California State Senator Scott Wiener announced last week a series of amendments to SB 827, the centerpiece legislation in a housing reform package that could upend the planning and development process in the state of California.

In response to a steady stream of engagement—some positive and some critical—Senator Wiener writes in a blog post that he has announced the amendments mostly to address concerns about displacement and affordability. Wiener also predicts that there will likely be more amendments to come.

For background, the crux of SB 827, as proposed in January by Wiener and co-authors Assemblymember Phil Ting and Sen. Nancy Skinner, is a new mandate for housing density along high-frequency transit corridors. The law amounts to a massive shift of land use control to the state level in an attempt to address the state's ongoing housing crisis through supply-side methods. The public conversation launched by the proposed legislation has been constant and heated, even inspiring voices from across the country to chime in. The proposed law was always going to be amended—the question now becomes whether the law can marshal enough political support to pass the State Legislature. The amendments, therefore, attempt to shore up concerns about loopholes and bring opponents over to support the law.

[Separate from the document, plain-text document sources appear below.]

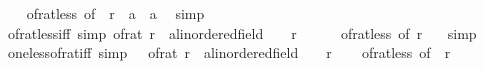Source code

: \begin{isabellebody}
%
\isadelimproof
\ \ %
\endisadelimproof
%
\isatagproof
{}\isamarkupfalse%
\ of{\isacharunderscore}{\kern0pt}rat{\isacharunderscore}{\kern0pt}less\ {\isacharbrackleft}{\kern0pt}of\ {}\ r{\isacharcomma}{\kern0pt}\ \ {\isacharprime}{\kern0pt}a\ {\isacharequal}{\kern0pt}\ {\isacharprime}{\kern0pt}a{\isacharbrackright}{\kern0pt}\ \isamarkupfalse%
\ simp%
\endisatagproof
{\isafoldproof}%
%
\isadelimproof
\isanewline
%
\endisadelimproof
\isanewline
{}\isamarkupfalse%
\ of{\isacharunderscore}{\kern0pt}rat{\isacharunderscore}{\kern0pt}less{\isacharunderscore}{\kern0pt}{}{\isacharunderscore}{\kern0pt}iff\ {\isacharbrackleft}{\kern0pt}simp{\isacharbrackright}{\kern0pt}{\isacharcolon}{\kern0pt}\ {\isachardoublequoteopen}{\isacharparenleft}{\kern0pt}of{\isacharunderscore}{\kern0pt}rat\ r\ {\isacharcolon}{\kern0pt}{\isacharcolon}{\kern0pt}\ {\isacharprime}{\kern0pt}a{\isacharcolon}{\kern0pt}{\isacharcolon}{\kern0pt}linordered{\isacharunderscore}{\kern0pt}field{\isacharparenright}{\kern0pt}\ {\isacharless}{\kern0pt}\ {}\ {\isasymlongleftrightarrow}\ r\ {\isacharless}{\kern0pt}\ {}{\isachardoublequoteclose}\isanewline
%
\isadelimproof
\ \ %
\endisadelimproof
%
\isatagproof
{}\isamarkupfalse%
\ of{\isacharunderscore}{\kern0pt}rat{\isacharunderscore}{\kern0pt}less\ {\isacharbrackleft}{\kern0pt}of\ r\ {}{\isacharbrackright}{\kern0pt}\ \isamarkupfalse%
\ simp%
\endisatagproof
{\isafoldproof}%
%
\isadelimproof
\isanewline
%
\endisadelimproof
\isanewline
{}\isamarkupfalse%
\ one{\isacharunderscore}{\kern0pt}less{\isacharunderscore}{\kern0pt}of{\isacharunderscore}{\kern0pt}rat{\isacharunderscore}{\kern0pt}iff\ {\isacharbrackleft}{\kern0pt}simp{\isacharbrackright}{\kern0pt}{\isacharcolon}{\kern0pt}\ {\isachardoublequoteopen}{}\ {\isacharless}{\kern0pt}\ {\isacharparenleft}{\kern0pt}of{\isacharunderscore}{\kern0pt}rat\ r\ {\isacharcolon}{\kern0pt}{\isacharcolon}{\kern0pt}\ {\isacharprime}{\kern0pt}a{\isacharcolon}{\kern0pt}{\isacharcolon}{\kern0pt}linordered{\isacharunderscore}{\kern0pt}field{\isacharparenright}{\kern0pt}\ {\isasymlongleftrightarrow}\ {}\ {\isacharless}{\kern0pt}\ r{\isachardoublequoteclose}\isanewline
%
\isadelimproof
\ \ %
\endisadelimproof
%
\isatagproof
{}\isamarkupfalse%
\ of{\isacharunderscore}{\kern0pt}rat{\isacharunderscore}{\kern0pt}less\ {\isacharbrackleft}{\kern0pt}of\ {}\ r{\isacharbrackright}{\kern0pt}\ \isamarkupfalse%

\end{isabellebody}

The first amendment addresses one of the most commonly cited concerns about demolition. The new amendment "explicitly defers to and preserves local demolition controls and limitations, meaning that if a local community restricts or bans demolitions, SB 827 will not change that local determination."

The second also provides special protections to rent controlled housing. In addition to deferring to local rules that ban demolition of rent controlled housing, "if a local community does allow demolitions of rent-controlled housing, SB 827 bans such demolitions for SB 827 projects unless the city council certifies via resolution that it will review demolition permits for rent-controlled housing, outlines the process by which those reviews will occur, and certifies that any demolition permit issued will have a Right to Remain Guarantee for tenants."

The third amendment provides a Right to Remain Guarantee for any tenants affected by demolitions of renter-occupied buildings, along with financial support while demolition and construction is under way. The fourth and fifth amendments explicitly allow for local inclusionary zoning laws to stay in place, applying local laws to SB 827 projects. A final amendment clarifies that parcels subject to upzoning due to SB 827 will be determined by proximity of a quarter mile to a transit stop—not a transit corridor.